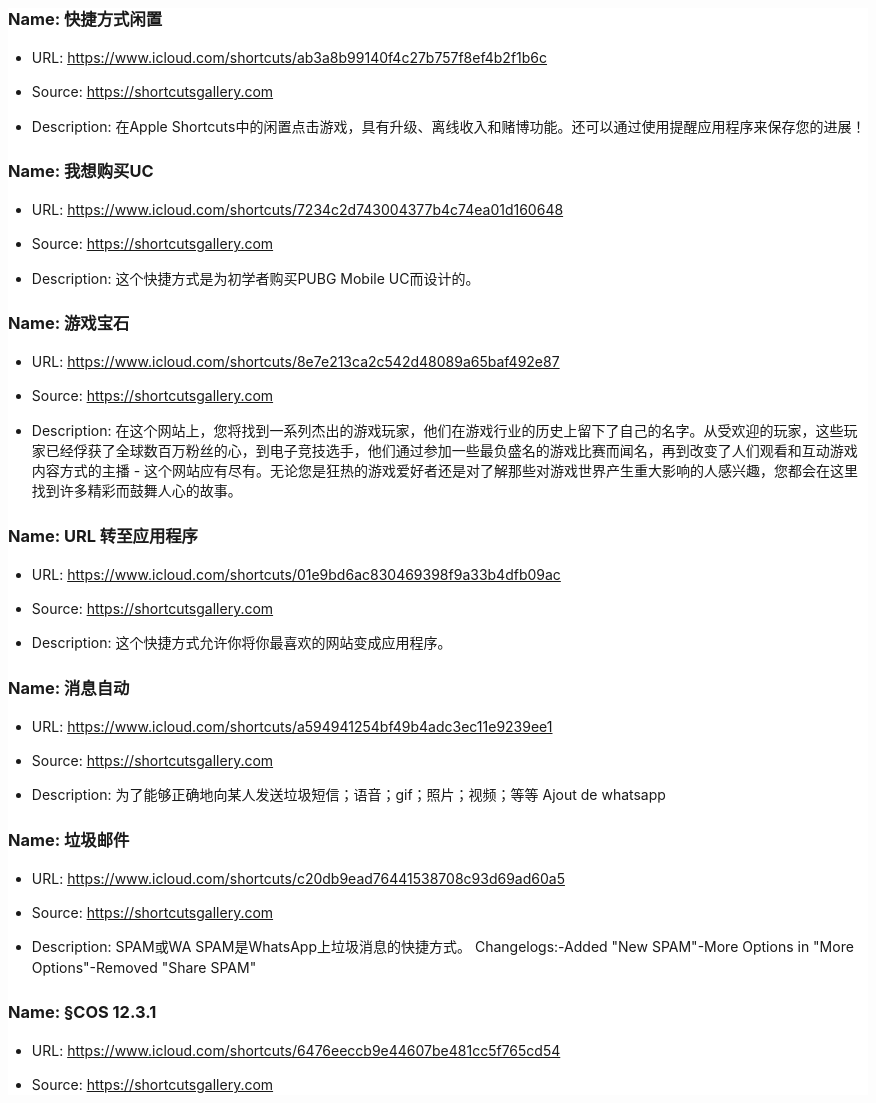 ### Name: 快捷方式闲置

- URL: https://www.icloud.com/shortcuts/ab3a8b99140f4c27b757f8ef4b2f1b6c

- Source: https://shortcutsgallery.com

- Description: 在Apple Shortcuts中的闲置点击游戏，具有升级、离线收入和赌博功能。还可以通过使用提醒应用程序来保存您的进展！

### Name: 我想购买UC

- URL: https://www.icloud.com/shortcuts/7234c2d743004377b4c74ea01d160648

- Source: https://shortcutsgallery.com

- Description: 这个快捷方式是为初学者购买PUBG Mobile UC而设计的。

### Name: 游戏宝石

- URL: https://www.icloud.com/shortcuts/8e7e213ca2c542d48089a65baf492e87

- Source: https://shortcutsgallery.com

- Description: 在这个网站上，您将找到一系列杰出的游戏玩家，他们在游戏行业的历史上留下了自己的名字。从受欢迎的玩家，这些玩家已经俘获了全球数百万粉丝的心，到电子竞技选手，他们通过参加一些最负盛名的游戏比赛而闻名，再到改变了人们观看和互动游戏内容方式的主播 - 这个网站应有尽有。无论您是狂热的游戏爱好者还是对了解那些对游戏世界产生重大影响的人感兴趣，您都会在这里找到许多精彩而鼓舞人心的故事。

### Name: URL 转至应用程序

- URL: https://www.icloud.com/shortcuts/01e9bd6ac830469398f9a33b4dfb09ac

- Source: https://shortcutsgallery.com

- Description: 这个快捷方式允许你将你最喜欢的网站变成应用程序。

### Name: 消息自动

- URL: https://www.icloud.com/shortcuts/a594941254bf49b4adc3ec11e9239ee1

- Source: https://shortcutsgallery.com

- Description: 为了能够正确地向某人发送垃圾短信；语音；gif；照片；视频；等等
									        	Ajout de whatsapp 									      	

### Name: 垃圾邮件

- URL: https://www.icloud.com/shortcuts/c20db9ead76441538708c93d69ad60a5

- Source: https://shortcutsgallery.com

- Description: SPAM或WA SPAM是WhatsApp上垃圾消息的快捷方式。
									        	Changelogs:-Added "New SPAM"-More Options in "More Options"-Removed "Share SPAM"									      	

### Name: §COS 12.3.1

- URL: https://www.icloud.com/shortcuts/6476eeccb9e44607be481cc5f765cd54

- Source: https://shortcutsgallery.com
============================================================
**Task statement**: From the line containing "- Description: 为了能够正确地向某人发送垃圾短信；语音；gif；照片；视频；等等" through the end of the material, print each line exactly as it appears.

**Answer to the problem**:
- Description: 为了能够正确地向某人发送垃圾短信；语音；gif；照片；视频；等等
									        	Ajout de whatsapp 									      	

### Name: 垃圾邮件

- URL: https://www.icloud.com/shortcuts/c20db9ead76441538708c93d69ad60a5

- Source: https://shortcutsgallery.com

- Description: SPAM或WA SPAM是WhatsApp上垃圾消息的快捷方式。
									        	Changelogs:-Added "New SPAM"-More Options in "More Options"-Removed "Share SPAM"									      	

### Name: §COS 12.3.1

- URL: https://www.icloud.com/shortcuts/6476eeccb9e44607be481cc5f765cd54

- Source: https://shortcutsgallery.com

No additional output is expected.